Sport: No Holds Barred

3 minute read
TIME

Battered, canny little Willie Pep, one of the shiftiest boxers in ring history and featherweight champion (except for three months) through the past eight years, figured that at the advanced fighting age of 28 he had learned all the tricks of his trade. A fast man on his feet and a fairly sharp puncher, he could also wrestle, gouge and butt with the best of them. Last week, nonetheless, Harlem’s 24-year-old Sandy Saddler taught Willie a few new holds.

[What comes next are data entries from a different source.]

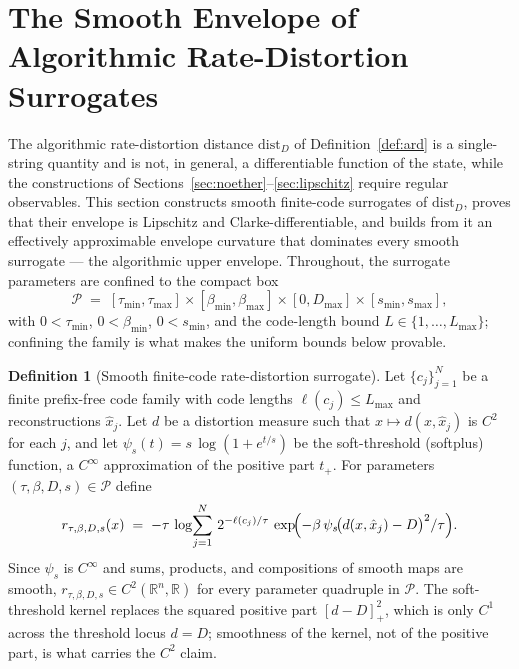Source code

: \documentclass[11pt,a4paper]{article}
\theoremstyle{plain}
\theoremstyle{definition}
\newtheorem{definition}[theorem]{Definition}
\theoremstyle{remark}
\newcommand{\RR}{\mathbb{R}}
\newcommand{\distD}{\mathrm{dist}_{D}}
\begin{document}

\section{The Smooth Envelope of Algorithmic Rate-Distortion
Surrogates}\label{sec:smooth-envelope}

The algorithmic rate-distortion distance $\distD$ of
Definition~\ref{def:ard} is a single-string quantity and is not, in
general, a differentiable function of the state, while the
constructions of Sections~\ref{sec:noether}--\ref{sec:lipschitz}
require regular observables. This section constructs smooth
finite-code surrogates of $\distD$, proves that their envelope is
Lipschitz and Clarke-differentiable, and builds from it an
effectively approximable envelope curvature that dominates every
smooth surrogate --- the algorithmic upper envelope. Throughout, the
surrogate parameters are confined to the compact box
\[
\mathcal{P} \;=\; [\tau_{\min}, \tau_{\max}] \times
[\beta_{\min}, \beta_{\max}] \times [0, D_{\max}] \times
[s_{\min}, s_{\max}],
\]
with $0 < \tau_{\min}$, $0 < \beta_{\min}$, $0 < s_{\min}$, and the
code-length bound $L \in \{1, \dots, L_{\max}\}$; confining the
family is what makes the uniform bounds below provable.

\begin{definition}[Smooth finite-code rate-distortion surrogate]
\label{def:ard-surrogate}
Let $\{c_j\}_{j=1}^N$ be a finite prefix-free code family with code
lengths $\ell(c_j) \le L_{\max}$ and reconstructions $\hat x_j$. Let
$d$ be a distortion measure such that $x \mapsto d(x, \hat x_j)$ is
$C^2$ for each $j$, and let $\psi_s(t) = s\,\log(1 + e^{t/s})$ be the
soft-threshold (softplus) function, a $C^\infty$ approximation of
the positive part $t_+$. For parameters $(\tau, \beta, D, s) \in
\mathcal{P}$ define
\begin{equation}\label{eq:ard-surrogate}
  r_{\tau,\beta,D,s}(x) \;=\; -\tau\,\log\!\sum_{j=1}^{N}\,
  2^{-\ell(c_j)/\tau}\,
  \exp\!\Bigl(-\beta\,\psi_s\!\bigl(d(x, \hat x_j) - D\bigr)^{2}/\tau\Bigr).
\end{equation}
Since $\psi_s$ is $C^\infty$ and sums, products, and compositions of
smooth maps are smooth, $r_{\tau,\beta,D,s} \in C^2(\RR^n, \RR)$ for
every parameter quadruple in $\mathcal{P}$. The soft-threshold kernel
replaces the squared positive part $[d - D]_+^2$, which is only $C^1$
across the threshold locus $d = D$; smoothness of the kernel, not of
the positive part, is what carries the $C^2$ claim.
\end{definition}
\end{document}
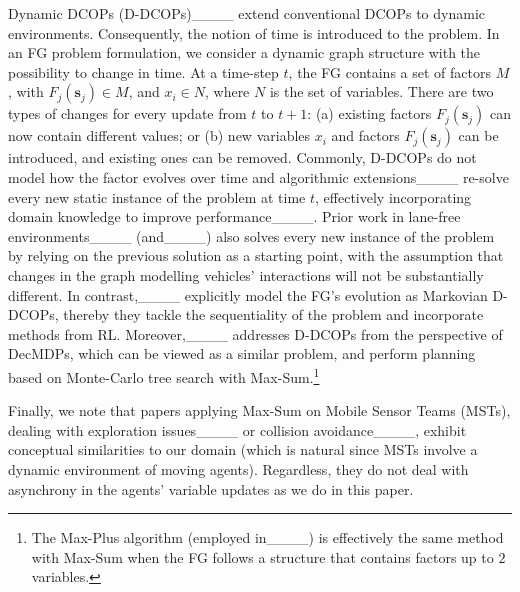 Dynamic DCOPs (D-DCOPs)____ extend conventional DCOPs to dynamic environments. 
Consequently, the notion of time is introduced to the problem. In an FG problem formulation, we consider a dynamic graph structure with the possibility to change in time. 
At a time-step $t$, the FG contains a set of factors $M$, with $F_j(\mathbf{s}_j) \in M$, and $x_i \in N$, where $N$ is the set of variables.
There are two types of changes for every update from $t$ to $t+1$: (a) existing factors $F_j(\mathbf{s}_j)$ can now contain different values; or (b) new variables $x_i$ and factors $F_j(\mathbf{s}_j)$ can be introduced, and existing ones can be removed.
Commonly, D-DCOPs do not model how the factor evolves over time and algorithmic extensions____ re-solve every new static instance of the problem at time $t$, effectively incorporating domain knowledge to improve performance____.
Prior work in lane-free environments____ (and____) also solves every new instance of the problem by relying on the previous solution as a starting point, with the assumption that changes in the graph modelling vehicles' interactions will not be substantially different.
In contrast,____ explicitly model the FG's evolution as Markovian D-DCOPs, thereby they tackle the sequentiality of the problem and incorporate methods from RL.
Moreover,____ addresses D-DCOPs from the perspective of DecMDPs, which can be viewed as a similar problem, and perform planning based on Monte-Carlo tree search with Max-Sum.\footnote{The Max-Plus algorithm (employed in____) is effectively the same method with Max-Sum when the FG follows a structure that contains factors up to $2$ variables.}

Finally, we note that papers applying Max-Sum on Mobile Sensor Teams (MSTs), dealing with exploration issues____ or collision avoidance____, exhibit conceptual similarities to our domain (which is natural since MSTs involve a dynamic environment of moving agents).
Regardless, they do not deal with asynchrony in the agents' variable updates as we do in this paper.






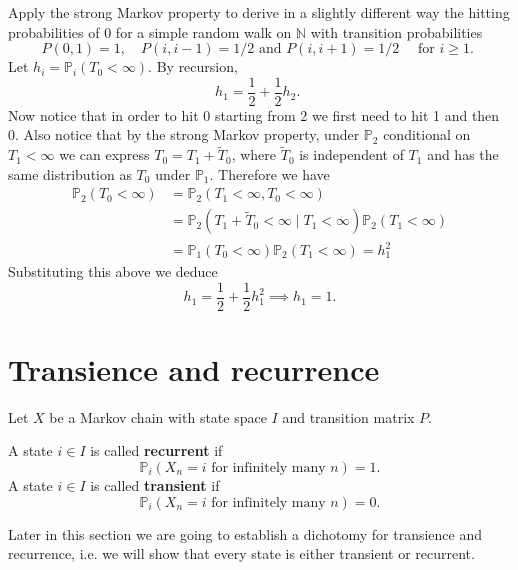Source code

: \documentclass[a4paper,11pt]{article}
\begin{document}
\begin{example}
    Apply the strong Markov property to derive in a slightly different way the hitting probabilities of 0 for a simple random walk on $\mathbb{N}$ with transition probabilities
    \[
    P(0,1)=1,\quad P(i, i-1)=1 / 2 \text { and } P(i, i+1)=1 / 2\quad \text { for } i \geq 1 \text {. }
    \]
    Let $h_i=\mathbb{P}_i\left(T_0<\infty\right)$. By recursion, 
    \[
    h_1=\frac{1}{2}+\frac{1}{2} h_2 \text {. }
    \]
    Now notice that in order to hit 0 starting from 2 we first need to hit 1 and then 0. Also notice that by the strong Markov property, under $\mathbb{P}_2$ conditional on $T_1<\infty$ we can express $T_0=T_1+\tilde{T}_0$, where $\tilde{T}_0$ is independent of $T_1$ and has the same distribution as $T_0$ under $\mathbb{P}_1$. Therefore we have
    \begin{align*}
        \mathbb{P}_2\left(T_0<\infty\right)&=\mathbb{P}_2\left(T_1<\infty, T_0<\infty\right)\\ 
        &=\mathbb{P}_2\left(T_1+\tilde{T}_0<\infty \mid T_1<\infty\right) \mathbb{P}_2\left(T_1<\infty\right) \\
        &=\mathbb{P}_1\left(T_0<\infty\right) \mathbb{P}_2\left(T_1<\infty\right)=h_1^2
    \end{align*}
    Substituting this above we deduce
    \[
    h_1=\frac{1}{2}+\frac{1}{2} h_1^2 \implies h_1=1 .
    \]
\end{example}

\section{Transience and recurrence}
Let $X$ be a Markov chain with state space $I$ and transition matrix $P$.
\begin{definition}
    A state $i \in I$ is called \textbf{recurrent} if
    \[
    \mathbb{P}_i\left(X_n=i \text { for infinitely many } n\right)=1 .
    \]
    A state $i \in I$ is called \textbf{transient} if
    \[
    \mathbb{P}_i\left(X_n=i \text { for infinitely many } n\right)=0 .
    \]
\end{definition}
Later in this section we are going to establish a dichotomy for transience and recurrence, i.e. we will show that every state is either transient or recurrent.
\end{document}
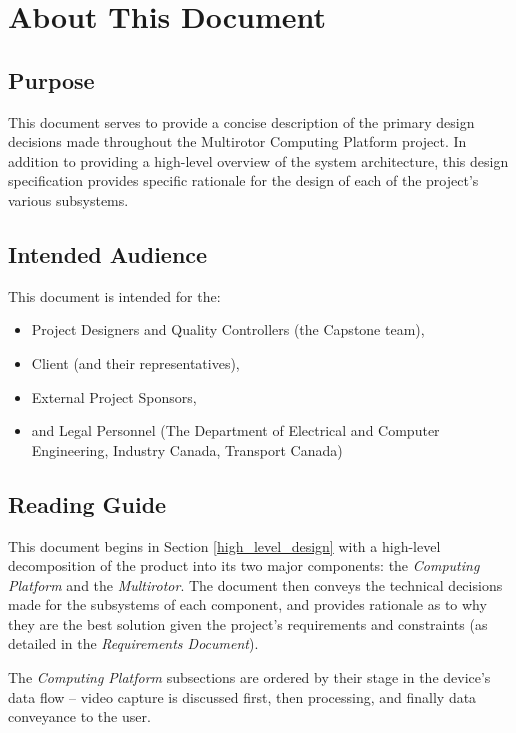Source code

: \documentclass[10pt,letterpaper]{article}
\begin{document}


\section{About This Document}
\subsection{Purpose}
This document serves to provide a concise description of the primary design decisions made throughout the Multirotor Computing Platform project. In addition to providing a high-level overview of the system architecture, this design specification provides specific rationale for the design of each of the project's various subsystems.

\subsection{Intended Audience}
This document is intended for the:
\begin{itemize}
\item Project Designers and Quality Controllers (the Capstone team),
\item Client (and their representatives),
\item External Project Sponsors,
\item and Legal Personnel (The Department of Electrical and Computer Engineering, Industry Canada, Transport Canada)
\end{itemize}

\subsection{Reading Guide}

This document begins in Section \ref{high_level_design} with a high-level decomposition of the product into its two major components: the \textit{Computing Platform} and the \textit{Multirotor}. The document then conveys the technical decisions made for the subsystems of each component, and provides rationale as to why they are the best solution given the project's requirements and constraints (as detailed in the \textit{Requirements Document}). 

The \textit{Computing Platform} subsections are ordered by their stage in the device's data flow -- video capture is discussed first, then processing, and finally data conveyance to the user.
\end{document}
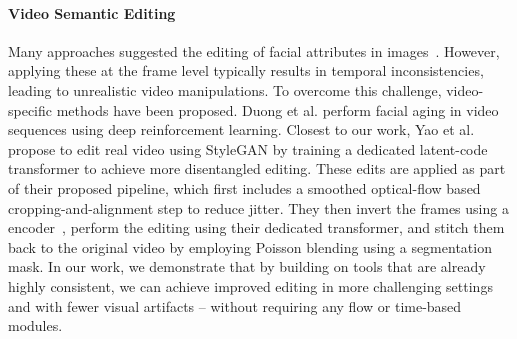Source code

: \paragraph{Video Semantic Editing}

Many approaches suggested the editing of facial attributes in images~\cite{lample2017fader, choi2018stargan, liu2019stgan, mokady2019masked, he2019attgan}. However, applying these at the frame level typically results in temporal inconsistencies, leading to unrealistic video manipulations.
To overcome this challenge, video-specific methods have been proposed. 
Duong et al. perform facial aging in video sequences using deep reinforcement learning. Closest to our work, Yao et al.~ propose to edit real video using StyleGAN by training a dedicated latent-code transformer to achieve more disentangled editing. These edits are applied as part of their proposed pipeline, which first includes a smoothed optical-flow based cropping-and-alignment step to reduce jitter. They then invert the frames using a \wplus encoder~\cite{richardson2020encoding}, perform the editing using their dedicated transformer, and stitch them back to the original video by employing Poisson blending using a segmentation mask.
In our work, we demonstrate that by building on tools that are already highly consistent, we can achieve improved editing in more challenging settings and with fewer visual artifacts -- without requiring any flow or time-based modules.


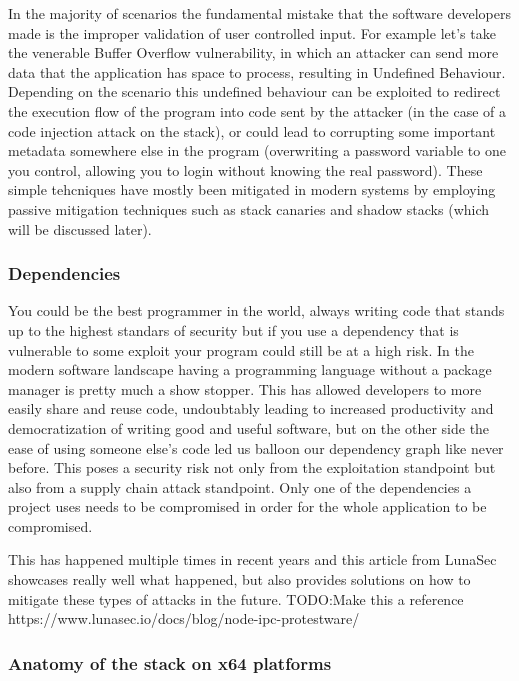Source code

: \documentclass{article}
\begin{document}
In the majority of scenarios the fundamental mistake that the software
developers made is the improper validation of user controlled input. For example
let's take the venerable Buffer Overflow vulnerability, in which an attacker can
send more data that the application has space to process, resulting in Undefined
Behaviour. Depending on the scenario this undefined behaviour can be exploited
to redirect the execution flow of the program into code sent by the attacker (in
the case of a code injection attack on the stack), or could lead to corrupting
some important metadata somewhere else in the program (overwriting a password
variable to one you control, allowing you to login without knowing the real
password). These simple tehcniques have mostly been mitigated in modern systems
by employing passive mitigation techniques such as stack canaries and shadow
stacks (which will be discussed later).

\subsubsection{Dependencies}%

You could be the best programmer in the world, always writing code that stands
up to the highest standars of security but if you use a dependency that is
vulnerable to some exploit your program could still be at a high risk. In the
modern software landscape having a programming language without a package
manager is pretty much a show stopper. This has allowed developers to more
easily share and reuse code, undoubtably leading to increased productivity and
democratization of writing good and useful software, but on the other side the
ease of using someone else's code led us balloon our dependency graph like never
before. This poses a security risk not only from the exploitation standpoint but
also from a supply chain attack standpoint. Only one of the dependencies a
project uses needs to be compromised in order for the whole application to be
compromised.

This has happened multiple times in recent years and this article from LunaSec
showcases really well what happened, but also provides solutions on how to
mitigate these types of attacks in the future.
TODO:Make this a reference
https://www.lunasec.io/docs/blog/node-ipc-protestware/

\subsubsection{Anatomy of the stack on x64 platforms}%
\end{document}
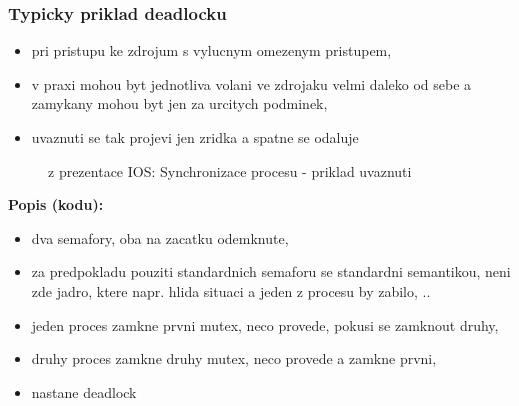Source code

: \documentclass[a4paper, 11pt]{article}
\begin{document}
\subsubsection{Typicky priklad deadlocku}
\begin{itemize}
    \item pri pristupu ke zdrojum s vylucnym omezenym pristupem,
    \item v praxi mohou byt jednotliva volani ve zdrojaku velmi daleko od sebe a zamykany mohou byt jen za urcitych podminek,
    \item uvaznuti se tak projevi jen zridka a spatne se odaluje \\
\end{itemize}

\newpage

\begin{figure} [htb]
    \centering
    \caption{z prezentace IOS: Synchronizace procesu - priklad uvaznuti}
\end{figure}

\textbf{Popis (kodu):}
\begin{itemize}
    \item dva semafory, oba na zacatku odemknute,
    \item za predpokladu pouziti standardnich semaforu se standardni semantikou, neni zde jadro, ktere napr. hlida situaci a jeden z procesu by zabilo, ..
    \item jeden proces zamkne prvni mutex, neco provede, pokusi se zamknout druhy,
    \item druhy proces zamkne druhy mutex, neco provede a zamkne prvni,
    \item nastane deadlock \\
\end{itemize}
\end{document}
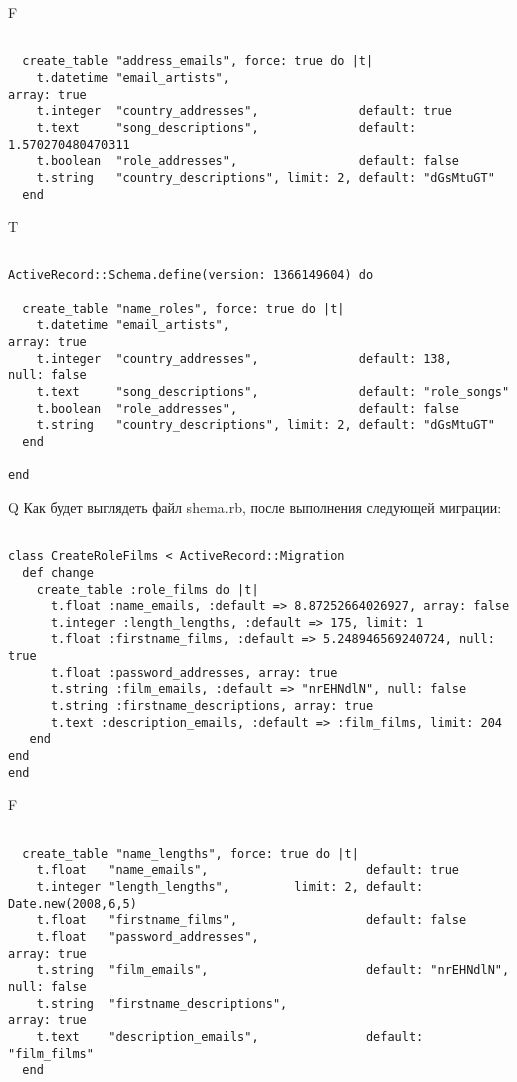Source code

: F
\begin{verbatim}

  create_table "address_emails", force: true do |t|
    t.datetime "email_artists",                                                      array: true
    t.integer  "country_addresses",              default: true
    t.text     "song_descriptions",              default: 1.570270480470311
    t.boolean  "role_addresses",                 default: false
    t.string   "country_descriptions", limit: 2, default: "dGsMtuGT"
  end

\end{verbatim}

T
\begin{verbatim}

ActiveRecord::Schema.define(version: 1366149604) do

  create_table "name_roles", force: true do |t|
    t.datetime "email_artists",                                                      array: true
    t.integer  "country_addresses",              default: 138,          null: false
    t.text     "song_descriptions",              default: "role_songs"
    t.boolean  "role_addresses",                 default: false
    t.string   "country_descriptions", limit: 2, default: "dGsMtuGT"
  end

end
\end{verbatim}

Q
Как будет выглядеть файл shema.rb, после выполнения следующей миграции:

\begin{verbatim}

class CreateRoleFilms < ActiveRecord::Migration 
  def change 
    create_table :role_films do |t| 
      t.float :name_emails, :default => 8.87252664026927, array: false
      t.integer :length_lengths, :default => 175, limit: 1
      t.float :firstname_films, :default => 5.248946569240724, null: true
      t.float :password_addresses, array: true
      t.string :film_emails, :default => "nrEHNdlN", null: false
      t.string :firstname_descriptions, array: true
      t.text :description_emails, :default => :film_films, limit: 204
   end
end
end
\end{verbatim}

F
\begin{verbatim}

  create_table "name_lengths", force: true do |t|
    t.float   "name_emails",                      default: true
    t.integer "length_lengths",         limit: 2, default: Date.new(2008,6,5)
    t.float   "firstname_films",                  default: false
    t.float   "password_addresses",                                                        array: true
    t.string  "film_emails",                      default: "nrEHNdlN",        null: false
    t.string  "firstname_descriptions",                                                    array: true
    t.text    "description_emails",               default: "film_films"
  end

\end{verbatim}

It was their third fight and the honors were even. In their first, attacking with hand-grenade punches, Saddler had won by a fourth-round knockout. Willie had won the second, a 15-round decision, by his own superb combination of light, windmill jabs, dodging footwork and his uncanny ability to shove, nudge and push his opponent off balance. For the third go last week, the fans thought they knew pretty much what to expect; the smart money was on youth and Sandy Saddler’s hand grenades.

But right from the bell, Willie showed that he was going to be a hard man to beat. For the first two rounds he just jabbed and retreated while Saddler, usually misfiring with his punches, kept up a relentless pursuit. Late in the third round, Saddler caught Willie squarely with a looping left, dumped him to the canvas for a nine count. The champion was jarred, but he got up and danced out of harm’s way.

Then for the next three rounds, Willie gave Saddler an annoying boxing lesson. He poked, jabbed, twisted Sandy around, stepped on his toes, wove in under his misdirected blows. Late in the seventh round, after Willie had won four of the first six, Saddler caught him again, wrestled him to the ringside ropes. Referee Ruby Goldstein stepped in, tugged and hauled at the two fighters, trying to pry them apart. That, it became clear a few moments later, was where Willie lost his title.

As the bell ended the round, Pep sagged into his corner, grimacing with pain in his left shoulder. A boxing-commission doctor made a quick inspection, found the shoulder dislocated. By a technical knockout, Sandy Saddler was featherweight champion of the world.

Said bitter Willie Pep: “He beat me with a double arm-lock.” Said Saddler: “I thought a punch to the kidney did it. If they say I twisted his arm, O.K., I twisted it.”

Whatever did it, Willie had considerable consolation. His 45% share ($93,000) of the record-breaking (for featherweights) gate of $262,150 would more than take care of his doctor bills. And Willie would be back for a crack at Saddler again this winter.